Start of Block
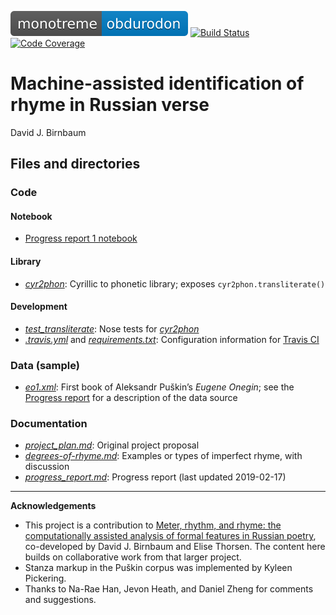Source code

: [![Obdurodon](images/monotreme-obdurodon-blue.svg)](http://www.obdurodon.org)
[![Build Status](https://travis-ci.com/Data-Science-for-Linguists-2019/russian_rhyme.svg?branch=master)](https://travis-ci.com/Data-Science-for-Linguists-2019/russian_rhyme)
[![Code Coverage](https://codecov.io/gh/Data-Science-for-Linguists-2019/russian_rhyme/branch/master/graph/badge.svg)](https://codecov.io/gh/Data-Science-for-Linguists-2019/russian_rhyme)

# Machine-assisted identification of rhyme in Russian verse

David J. Birnbaum  

## Files and directories

### Code

#### Notebook

* [Progress report 1 notebook](progress_report_1.ipynb)

#### Library

* [*cyr2phon*](cyr2phon/cyr2phon.py): Cyrillic to phonetic library; exposes `cyr2phon.transliterate()`

#### Development

* [*test_transliterate*](cyr2phon/tests/test_transliterate.py): Nose tests for [_cyr2phon_](cyr2phon/cyr2phon.py)
* [*.travis.yml*](.travis.yml) and [*requirements.txt*](requirements.txt): Configuration information for [Travis CI](https://docs.travis-ci.com/user/tutorial/)

### Data (sample)

* [*eo1.xml*](data_samples/eo1.xml): First book of Aleksandr Puškin’s *Eugene Onegin*; see the [Progress report](progress_report.md#about-the-corpus) for a description of the data source

### Documentation

* [*project_plan.md*](project_plan.md): Original project proposal
* [*degrees-of-rhyme.md*](degrees-of-rhyme.md): Examples or types of imperfect rhyme, with discussion
* [*progress_report.md*](progress_report.md): Progress report (last updated 2019-02-17)

____

**Acknowledgements**

* This project is a contribution to [Meter, rhythm, and rhyme: the computationally assisted analysis of formal features in Russian poetry](http://poetry.obdurodon.org/), co-developed by David J. Birnbaum and Elise Thorsen. The content here builds on collaborative work from that larger project. 
* Stanza markup in the Puškin corpus was implemented by Kyleen Pickering. 
* Thanks to Na-Rae Han, Jevon Heath, and Daniel Zheng for comments and suggestions.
End of Block
# [Exercise goal]
Reproduce the material word for word. Skip every picture it holds.

# [Task solution]
Source code

: [![Obdurodon](images/monotreme-obdurodon-blue.svg)](http://www.obdurodon.org)
[![Build Status](https://travis-ci.com/Data-Science-for-Linguists-2019/russian_rhyme.svg?branch=master)](https://travis-ci.com/Data-Science-for-Linguists-2019/russian_rhyme)
[![Code Coverage](https://codecov.io/gh/Data-Science-for-Linguists-2019/russian_rhyme/branch/master/graph/badge.svg)](https://codecov.io/gh/Data-Science-for-Linguists-2019/russian_rhyme)

# Machine-assisted identification of rhyme in Russian verse

David J. Birnbaum  

## Files and directories

### Code

#### Notebook

* [Progress report 1 notebook](progress_report_1.ipynb)

#### Library

* [*cyr2phon*](cyr2phon/cyr2phon.py): Cyrillic to phonetic library; exposes `cyr2phon.transliterate()`

#### Development

* [*test_transliterate*](cyr2phon/tests/test_transliterate.py): Nose tests for [_cyr2phon_](cyr2phon/cyr2phon.py)
* [*.travis.yml*](.travis.yml) and [*requirements.txt*](requirements.txt): Configuration information for [Travis CI](https://docs.travis-ci.com/user/tutorial/)

### Data (sample)

* [*eo1.xml*](data_samples/eo1.xml): First book of Aleksandr Puškin’s *Eugene Onegin*; see the [Progress report](progress_report.md#about-the-corpus) for a description of the data source

### Documentation

* [*project_plan.md*](project_plan.md): Original project proposal
* [*degrees-of-rhyme.md*](degrees-of-rhyme.md): Examples or types of imperfect rhyme, with discussion
* [*progress_report.md*](progress_report.md): Progress report (last updated 2019-02-17)

____

**Acknowledgements**

* This project is a contribution to [Meter, rhythm, and rhyme: the computationally assisted analysis of formal features in Russian poetry](http://poetry.obdurodon.org/), co-developed by David J. Birnbaum and Elise Thorsen. The content here builds on collaborative work from that larger project. 
* Stanza markup in the Puškin corpus was implemented by Kyleen Pickering. 
* Thanks to Na-Rae Han, Jevon Heath, and Daniel Zheng for comments and suggestions.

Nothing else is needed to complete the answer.